It seems that the only solution available to me was to literally tape the phone open.
The tape’s already quite dirty and stained, but at least it stops the moving parts, which I thought were cool in the first place.
Resolution? Buy a solid piece of technology. The lesser the moving parts, always the better.
Color. I haven’t given up on the fact that matte silver does make a gadget look cool. At least it’s not bright red, nor yellow, nor printed with some Winnie the Pooh, or Pokémon characters! But having my iPod and cellphone lying side by side, gosh! I couldn’t but wish all gadgets were metallic silver!
A lot of my friends who look at the phone are surprised because I’ve had it for more than a year, and it still doesn’t have major scratches and doggie-bite marks. That works for me, because I keep it safe. But next time, I’m sure to leave the matte colors first, in place of more metallic-looking ones!
New texting and calling experience. As I already mentioned, who isn’t game for some safe, harmless adventure? A lot of my friends tell me that they’re loyalists to Nokia. Apparently, they’ve memorized all the shortcut keys, the navigational keys, the applications, the services and whatnot that they’re simply not going to change to any other phone brand.
I should’ve listened again.
Texting is supposed to be a non-threatening, fun and easy task for an ordinary joe like me. And just when I thought I had the “new” adventure going on, I realized some things: Samsung phones don’t have “sent messages” folders; their “vibrate” mode is more like “buzzer” mode; I’d have to do more “small talk” with a new friend, before I figure out a way to organize and save his name into my contacts; and the worst part of all, you’d have to make a lot of “choices” and “confirmations” before you could send a message. You’d have to click “ok” FIVE TIMES before it actually says: “Sending Message…” Then a couple more times if you’re unlucky, and the sending doesn’t succeed.

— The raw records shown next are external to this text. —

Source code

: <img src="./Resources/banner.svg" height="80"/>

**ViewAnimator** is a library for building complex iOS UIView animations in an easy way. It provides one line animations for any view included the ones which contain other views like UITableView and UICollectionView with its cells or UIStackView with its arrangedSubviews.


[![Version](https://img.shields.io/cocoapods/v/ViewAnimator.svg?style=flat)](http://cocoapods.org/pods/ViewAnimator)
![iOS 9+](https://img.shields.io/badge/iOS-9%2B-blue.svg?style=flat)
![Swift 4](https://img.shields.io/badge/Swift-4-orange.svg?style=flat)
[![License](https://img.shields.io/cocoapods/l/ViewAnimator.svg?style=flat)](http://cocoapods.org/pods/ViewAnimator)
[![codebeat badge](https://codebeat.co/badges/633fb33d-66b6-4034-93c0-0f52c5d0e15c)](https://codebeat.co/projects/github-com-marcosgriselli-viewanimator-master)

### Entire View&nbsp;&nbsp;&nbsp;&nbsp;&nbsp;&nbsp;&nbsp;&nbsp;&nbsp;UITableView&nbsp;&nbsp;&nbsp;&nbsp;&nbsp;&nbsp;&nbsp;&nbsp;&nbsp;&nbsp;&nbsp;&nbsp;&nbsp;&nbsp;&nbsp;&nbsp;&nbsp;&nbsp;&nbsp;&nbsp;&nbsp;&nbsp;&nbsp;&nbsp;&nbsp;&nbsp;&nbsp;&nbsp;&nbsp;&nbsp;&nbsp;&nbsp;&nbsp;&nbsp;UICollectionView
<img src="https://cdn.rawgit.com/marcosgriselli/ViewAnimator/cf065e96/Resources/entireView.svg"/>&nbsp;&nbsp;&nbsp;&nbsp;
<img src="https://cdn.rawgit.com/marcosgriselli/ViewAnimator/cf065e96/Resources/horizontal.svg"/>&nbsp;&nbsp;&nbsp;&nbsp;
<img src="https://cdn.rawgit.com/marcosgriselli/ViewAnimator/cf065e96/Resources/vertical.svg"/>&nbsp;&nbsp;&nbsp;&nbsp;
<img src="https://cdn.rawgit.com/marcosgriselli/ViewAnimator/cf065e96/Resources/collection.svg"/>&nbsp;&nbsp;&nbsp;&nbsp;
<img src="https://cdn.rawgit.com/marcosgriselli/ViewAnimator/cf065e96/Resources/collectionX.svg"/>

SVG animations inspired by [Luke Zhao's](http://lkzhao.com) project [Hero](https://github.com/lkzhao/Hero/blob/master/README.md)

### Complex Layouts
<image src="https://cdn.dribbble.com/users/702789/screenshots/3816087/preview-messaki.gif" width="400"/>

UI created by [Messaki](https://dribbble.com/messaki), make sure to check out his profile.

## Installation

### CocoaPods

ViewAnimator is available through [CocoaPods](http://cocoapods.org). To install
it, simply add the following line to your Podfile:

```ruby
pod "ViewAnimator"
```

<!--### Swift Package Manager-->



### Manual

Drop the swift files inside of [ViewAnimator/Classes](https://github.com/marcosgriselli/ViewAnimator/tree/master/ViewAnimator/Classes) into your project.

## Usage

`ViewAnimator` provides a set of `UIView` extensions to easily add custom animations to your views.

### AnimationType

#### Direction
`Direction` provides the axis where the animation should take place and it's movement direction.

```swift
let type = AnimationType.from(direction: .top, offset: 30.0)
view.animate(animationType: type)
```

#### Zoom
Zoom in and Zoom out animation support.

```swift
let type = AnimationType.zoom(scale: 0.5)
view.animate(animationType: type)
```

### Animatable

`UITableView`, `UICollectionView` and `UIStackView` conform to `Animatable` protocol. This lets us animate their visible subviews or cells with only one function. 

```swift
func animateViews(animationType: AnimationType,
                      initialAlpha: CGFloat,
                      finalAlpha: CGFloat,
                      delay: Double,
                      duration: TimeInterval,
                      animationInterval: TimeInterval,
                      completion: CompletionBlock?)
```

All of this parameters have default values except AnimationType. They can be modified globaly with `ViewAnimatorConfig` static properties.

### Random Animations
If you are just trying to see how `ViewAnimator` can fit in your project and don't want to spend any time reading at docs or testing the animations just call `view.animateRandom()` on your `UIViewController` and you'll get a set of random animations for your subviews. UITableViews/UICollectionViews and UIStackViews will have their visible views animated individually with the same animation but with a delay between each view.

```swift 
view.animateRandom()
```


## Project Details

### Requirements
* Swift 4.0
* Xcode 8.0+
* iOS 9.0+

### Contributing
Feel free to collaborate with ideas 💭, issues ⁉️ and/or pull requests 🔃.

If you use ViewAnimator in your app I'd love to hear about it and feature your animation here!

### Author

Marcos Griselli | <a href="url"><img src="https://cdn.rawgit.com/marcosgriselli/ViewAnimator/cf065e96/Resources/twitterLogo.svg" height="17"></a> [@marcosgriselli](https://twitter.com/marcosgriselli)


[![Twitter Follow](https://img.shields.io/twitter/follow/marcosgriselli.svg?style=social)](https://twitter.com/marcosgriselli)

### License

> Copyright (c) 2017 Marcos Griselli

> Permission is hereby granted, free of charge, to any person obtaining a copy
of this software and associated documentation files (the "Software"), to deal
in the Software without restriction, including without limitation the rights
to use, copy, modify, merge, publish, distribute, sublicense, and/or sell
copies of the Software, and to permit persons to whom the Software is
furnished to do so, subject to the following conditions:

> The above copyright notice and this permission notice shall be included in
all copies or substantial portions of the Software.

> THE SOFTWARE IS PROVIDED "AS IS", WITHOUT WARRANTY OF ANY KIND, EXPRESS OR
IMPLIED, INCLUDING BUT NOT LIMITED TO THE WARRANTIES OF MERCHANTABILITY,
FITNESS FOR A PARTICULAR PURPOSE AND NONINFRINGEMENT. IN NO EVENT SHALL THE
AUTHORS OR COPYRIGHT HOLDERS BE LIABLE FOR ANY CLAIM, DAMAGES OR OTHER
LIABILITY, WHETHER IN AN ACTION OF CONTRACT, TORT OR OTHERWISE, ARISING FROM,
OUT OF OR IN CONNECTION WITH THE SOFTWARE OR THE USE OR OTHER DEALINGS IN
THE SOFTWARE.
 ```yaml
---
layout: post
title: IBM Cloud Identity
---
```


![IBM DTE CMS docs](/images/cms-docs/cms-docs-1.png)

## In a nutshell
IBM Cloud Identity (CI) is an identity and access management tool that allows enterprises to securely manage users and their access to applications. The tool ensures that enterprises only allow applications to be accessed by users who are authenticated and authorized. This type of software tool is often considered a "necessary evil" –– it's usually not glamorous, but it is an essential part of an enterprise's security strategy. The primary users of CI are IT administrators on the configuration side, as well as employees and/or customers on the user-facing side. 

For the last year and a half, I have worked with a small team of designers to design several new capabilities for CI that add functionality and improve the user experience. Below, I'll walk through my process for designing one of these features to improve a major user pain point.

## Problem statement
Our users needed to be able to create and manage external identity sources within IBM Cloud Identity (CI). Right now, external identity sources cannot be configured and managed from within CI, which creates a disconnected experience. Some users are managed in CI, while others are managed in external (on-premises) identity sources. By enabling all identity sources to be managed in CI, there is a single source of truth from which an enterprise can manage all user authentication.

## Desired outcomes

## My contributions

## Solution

I used to be a stickler for conformity. But now that I thought I would break the rules and make my own, I was discouraged, and am now looking for the old road home.
My final resolution: Look for the familiar in the gadgets you buy. The more you can relate to it, the better it will relate and make your life easier.
The final factor isn’t really part of the yUcKiNeSs of the product, but I’d like to point it out nonetheless.
Price. If you’re going to buy a gadget, don’t be fooled by its low price (I’d like to emphasize that I’m quite stingy when it comes to buys like those).
This product was a steal because it was on the decline by the time I bought it. I thought I could still run after fads and take advantage of its cheap price. But I learned a lesson. Most often, if it’s a shirt, or a pair of shoes, go ahead and buy in the ukay-ukay. But if it’s a piece of equipment, go for the higher-priced one, especially if you’re assured of its brand and quality.
The Samsung M620 was a true friend.
It was unique (none in a room would share the same kind of phone).
It was useful.
It was good while it lasted.
But it was more of a liability than an asset. With the considerations of moving parts, color, texting experience and price, I’d have to resort to something safer, and something that will justify the use of what a cellphone really is.
And having said all these, I’ve just mustered enough guts to buy a new phone. I just hope I have the time!